About this task> Could you restate every record below word for word?

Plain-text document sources
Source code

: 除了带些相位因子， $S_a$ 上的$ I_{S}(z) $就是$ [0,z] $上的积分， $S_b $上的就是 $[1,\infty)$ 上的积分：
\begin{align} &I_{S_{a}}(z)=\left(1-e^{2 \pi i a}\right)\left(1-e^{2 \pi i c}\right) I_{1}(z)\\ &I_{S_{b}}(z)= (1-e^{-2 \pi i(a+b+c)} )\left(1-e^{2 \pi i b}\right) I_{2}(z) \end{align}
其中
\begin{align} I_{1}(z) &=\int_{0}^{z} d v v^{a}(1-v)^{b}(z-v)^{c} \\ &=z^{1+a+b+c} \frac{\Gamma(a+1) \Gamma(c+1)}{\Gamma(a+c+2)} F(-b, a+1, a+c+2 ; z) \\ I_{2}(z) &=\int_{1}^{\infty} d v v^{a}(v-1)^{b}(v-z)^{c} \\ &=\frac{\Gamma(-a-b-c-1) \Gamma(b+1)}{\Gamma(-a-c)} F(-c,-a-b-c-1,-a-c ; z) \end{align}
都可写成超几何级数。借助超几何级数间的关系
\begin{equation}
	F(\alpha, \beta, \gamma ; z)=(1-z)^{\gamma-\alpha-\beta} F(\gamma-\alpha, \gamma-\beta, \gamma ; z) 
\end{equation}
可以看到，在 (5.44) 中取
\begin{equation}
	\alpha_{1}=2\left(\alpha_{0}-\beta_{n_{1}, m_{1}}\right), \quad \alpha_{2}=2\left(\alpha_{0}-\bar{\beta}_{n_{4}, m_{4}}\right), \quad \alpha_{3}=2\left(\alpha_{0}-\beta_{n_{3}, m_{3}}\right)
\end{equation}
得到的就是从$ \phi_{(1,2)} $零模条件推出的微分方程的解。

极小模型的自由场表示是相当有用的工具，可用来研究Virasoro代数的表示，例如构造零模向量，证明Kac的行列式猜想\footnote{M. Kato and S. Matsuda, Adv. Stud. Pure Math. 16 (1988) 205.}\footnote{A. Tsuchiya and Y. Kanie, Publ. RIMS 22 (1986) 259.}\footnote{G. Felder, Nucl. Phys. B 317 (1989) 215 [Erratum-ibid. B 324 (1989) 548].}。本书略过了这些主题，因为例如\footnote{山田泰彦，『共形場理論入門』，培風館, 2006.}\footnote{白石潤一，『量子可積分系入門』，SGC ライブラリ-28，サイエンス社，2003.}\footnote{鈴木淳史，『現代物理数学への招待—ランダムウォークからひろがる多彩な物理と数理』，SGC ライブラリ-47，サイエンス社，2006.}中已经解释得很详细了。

Output of the exercise>
Source code

: 除了带些相位因子， $S_a$ 上的$ I_{S}(z) $就是$ [0,z] $上的积分， $S_b $上的就是 $[1,\infty)$ 上的积分：
\begin{align} &I_{S_{a}}(z)=\left(1-e^{2 \pi i a}\right)\left(1-e^{2 \pi i c}\right) I_{1}(z)\\ &I_{S_{b}}(z)= (1-e^{-2 \pi i(a+b+c)} )\left(1-e^{2 \pi i b}\right) I_{2}(z) \end{align}
其中
\begin{align} I_{1}(z) &=\int_{0}^{z} d v v^{a}(1-v)^{b}(z-v)^{c} \\ &=z^{1+a+b+c} \frac{\Gamma(a+1) \Gamma(c+1)}{\Gamma(a+c+2)} F(-b, a+1, a+c+2 ; z) \\ I_{2}(z) &=\int_{1}^{\infty} d v v^{a}(v-1)^{b}(v-z)^{c} \\ &=\frac{\Gamma(-a-b-c-1) \Gamma(b+1)}{\Gamma(-a-c)} F(-c,-a-b-c-1,-a-c ; z) \end{align}
都可写成超几何级数。借助超几何级数间的关系
\begin{equation}
	F(\alpha, \beta, \gamma ; z)=(1-z)^{\gamma-\alpha-\beta} F(\gamma-\alpha, \gamma-\beta, \gamma ; z) 
\end{equation}
可以看到，在 (5.44) 中取
\begin{equation}
	\alpha_{1}=2\left(\alpha_{0}-\beta_{n_{1}, m_{1}}\right), \quad \alpha_{2}=2\left(\alpha_{0}-\bar{\beta}_{n_{4}, m_{4}}\right), \quad \alpha_{3}=2\left(\alpha_{0}-\beta_{n_{3}, m_{3}}\right)
\end{equation}
得到的就是从$ \phi_{(1,2)} $零模条件推出的微分方程的解。

极小模型的自由场表示是相当有用的工具，可用来研究Virasoro代数的表示，例如构造零模向量，证明Kac的行列式猜想\footnote{M. Kato and S. Matsuda, Adv. Stud. Pure Math. 16 (1988) 205.}\footnote{A. Tsuchiya and Y. Kanie, Publ. RIMS 22 (1986) 259.}\footnote{G. Felder, Nucl. Phys. B 317 (1989) 215 [Erratum-ibid. B 324 (1989) 548].}。本书略过了这些主题，因为例如\footnote{山田泰彦，『共形場理論入門』，培風館, 2006.}\footnote{白石潤一，『量子可積分系入門』，SGC ライブラリ-28，サイエンス社，2003.}\footnote{鈴木淳史，『現代物理数学への招待—ランダムウォークからひろがる多彩な物理と数理』，SGC ライブラリ-47，サイエンス社，2006.}中已经解释得很详细了。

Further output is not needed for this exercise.